▶ **Supplied records**:
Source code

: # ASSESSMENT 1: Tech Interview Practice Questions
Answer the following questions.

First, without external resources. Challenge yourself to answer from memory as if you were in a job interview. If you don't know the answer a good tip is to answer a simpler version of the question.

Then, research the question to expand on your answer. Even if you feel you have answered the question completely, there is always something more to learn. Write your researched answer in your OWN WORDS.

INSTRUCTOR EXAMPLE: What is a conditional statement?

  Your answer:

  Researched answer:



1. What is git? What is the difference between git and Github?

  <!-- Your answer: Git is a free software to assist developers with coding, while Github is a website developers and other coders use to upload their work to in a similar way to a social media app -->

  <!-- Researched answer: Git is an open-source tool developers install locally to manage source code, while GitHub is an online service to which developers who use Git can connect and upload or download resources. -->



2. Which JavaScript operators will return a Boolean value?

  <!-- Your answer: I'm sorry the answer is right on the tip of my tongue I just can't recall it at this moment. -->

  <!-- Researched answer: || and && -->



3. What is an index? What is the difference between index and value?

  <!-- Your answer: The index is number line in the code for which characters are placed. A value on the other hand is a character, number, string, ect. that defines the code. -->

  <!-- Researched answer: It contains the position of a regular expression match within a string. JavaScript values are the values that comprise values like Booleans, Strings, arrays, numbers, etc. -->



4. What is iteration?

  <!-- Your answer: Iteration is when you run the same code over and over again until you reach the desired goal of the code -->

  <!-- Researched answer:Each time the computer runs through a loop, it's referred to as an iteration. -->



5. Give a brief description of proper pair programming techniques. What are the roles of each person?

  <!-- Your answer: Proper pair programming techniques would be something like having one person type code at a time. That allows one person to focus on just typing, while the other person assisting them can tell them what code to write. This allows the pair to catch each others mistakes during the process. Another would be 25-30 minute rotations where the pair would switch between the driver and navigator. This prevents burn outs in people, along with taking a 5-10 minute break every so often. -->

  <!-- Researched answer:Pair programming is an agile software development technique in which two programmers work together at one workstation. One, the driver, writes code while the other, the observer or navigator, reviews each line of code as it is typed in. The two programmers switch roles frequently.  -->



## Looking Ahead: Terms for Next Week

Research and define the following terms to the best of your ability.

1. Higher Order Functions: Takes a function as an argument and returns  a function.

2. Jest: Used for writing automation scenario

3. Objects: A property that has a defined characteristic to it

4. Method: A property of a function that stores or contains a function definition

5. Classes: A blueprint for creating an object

▶ **Assigned task**: Reproduce exactly the stretch of the material above that starts at the line with "<!-- Your answer: The" and ends at the line with "<!-- Your answer: Proper", both included, and nothing else.

▶ **Solution to the exercise**:
  <!-- Your answer: The index is number line in the code for which characters are placed. A value on the other hand is a character, number, string, ect. that defines the code. -->

  <!-- Researched answer: It contains the position of a regular expression match within a string. JavaScript values are the values that comprise values like Booleans, Strings, arrays, numbers, etc. -->



4. What is iteration?

  <!-- Your answer: Iteration is when you run the same code over and over again until you reach the desired goal of the code -->

  <!-- Researched answer:Each time the computer runs through a loop, it's referred to as an iteration. -->



5. Give a brief description of proper pair programming techniques. What are the roles of each person?

  <!-- Your answer: Proper pair programming techniques would be something like having one person type code at a time. That allows one person to focus on just typing, while the other person assisting them can tell them what code to write. This allows the pair to catch each others mistakes during the process. Another would be 25-30 minute rotations where the pair would switch between the driver and navigator. This prevents burn outs in people, along with taking a 5-10 minute break every so often. -->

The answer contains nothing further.